Bill Burns



Inducted 1997

Deceased
  

Bill Burns was a consummate newsman who built his reputation as a Pittsburgh institution on solid, knowledgeable news reporting for more than forty years.  He edited a newspaper for an electric company and sold typewriters before becoming an infantryman in Europe during World War II. 

A burst of shrapnel in the left leg left him paralyzed from the knee down. He was awarded the Purple Heart for his wounds suffered in the Normandy invasion.  Burns began his broadcasting career in 1946 as a newswriter and editor for Radio Station KQV in Pittsburgh. 

His on-air career began three days into his new job when he substituted for an ailing newscaster. He stayed on at KQV to become a newscaster, program director, and news editor.  He covered, wrote, edited, and broadcast the news, one of the new breed of broadcast reporters who went out on the street to cover fires, murders, strikes, political events, and sports meets rather than simply read the news dispatches.  

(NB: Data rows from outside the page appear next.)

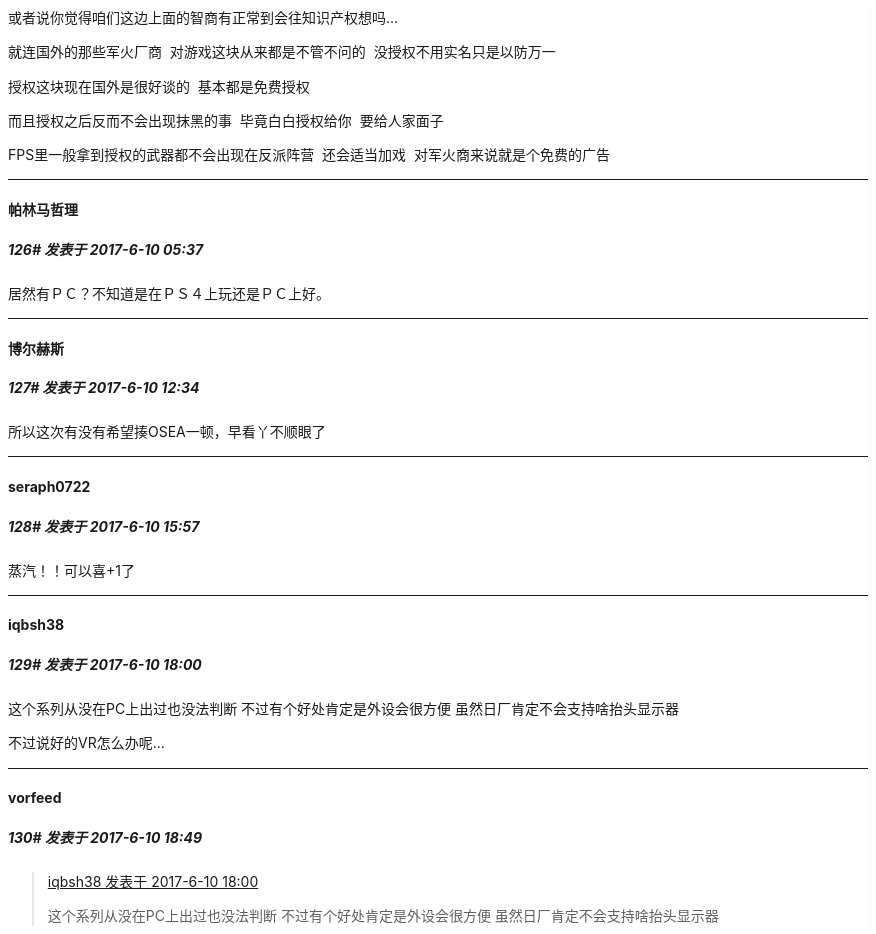 
或者说你觉得咱们这边上面的智商有正常到会往知识产权想吗...


就连国外的那些军火厂商  对游戏这块从来都是不管不问的  没授权不用实名只是以防万一

授权这块现在国外是很好谈的  基本都是免费授权

而且授权之后反而不会出现抹黑的事  毕竟白白授权给你  要给人家面子

FPS里一般拿到授权的武器都不会出现在反派阵营  还会适当加戏  对军火商来说就是个免费的广告


-----

####  帕林马哲理  
##### 126#       发表于 2017-6-10 05:37


居然有ＰＣ？不知道是在ＰＳ４上玩还是ＰＣ上好。


-----

####  博尔赫斯  
##### 127#       发表于 2017-6-10 12:34


所以这次有没有希望揍OSEA一顿，早看丫不顺眼了


-----

####  seraph0722  
##### 128#       发表于 2017-6-10 15:57


蒸汽！！可以喜+1了


-----

####  iqbsh38  
##### 129#       发表于 2017-6-10 18:00


这个系列从没在PC上出过也没法判断 不过有个好处肯定是外设会很方便 虽然日厂肯定不会支持啥抬头显示器

不过说好的VR怎么办呢...


-----

####  vorfeed  
##### 130#       发表于 2017-6-10 18:49


<blockquote><a href="httphttps://bbs.saraba1st.com/2b/forum.php?mod=redirect&amp;goto=findpost&amp;pid=36218671&amp;ptid=1352401" target="_blank">iqbsh38 发表于 2017-6-10 18:00</a>

这个系列从没在PC上出过也没法判断 不过有个好处肯定是外设会很方便 虽然日厂肯定不会支持啥抬头显示器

He joined WDTV-TV in 1953 as news director, reporter, and anchor.  When the station was purchased by Westinghouse in 1955 and the call letters changed to KDKA-TV, the switch occurred at noon on Burns' news program.  Burns anchored both the noon news and the 11:00 p.m. news for three decades, earning the highest ratings of local news broadcasts.  He continued on the noon news until his retirement in 1989. 

In 1976, Burns became part of the nation's only father-daughter television anchor team when he and daughter Patti broadcast KDKA's noon news, for a time the highest rated noon newscast in the country.   In 1983, the City of Pittsburgh proclaimed July 19 as Bill Burns Day in honor of Burns' 30th anniversary as a Pittsburgh TV newscaster with KDKA-TV and its predecessor WDTV. 

The proclamation expressed the gratitude of the community for the responsible and factual manner in which Burns presented the news events of the day and recognized publicly the time and talent he contributed to many civic and charitable causes, especially the annual Childrens Hospital campaigns.  

Burns signed off the air for the last time on January 3, 1989, with his tag line, "Good night, good luck, and good news tomorrow."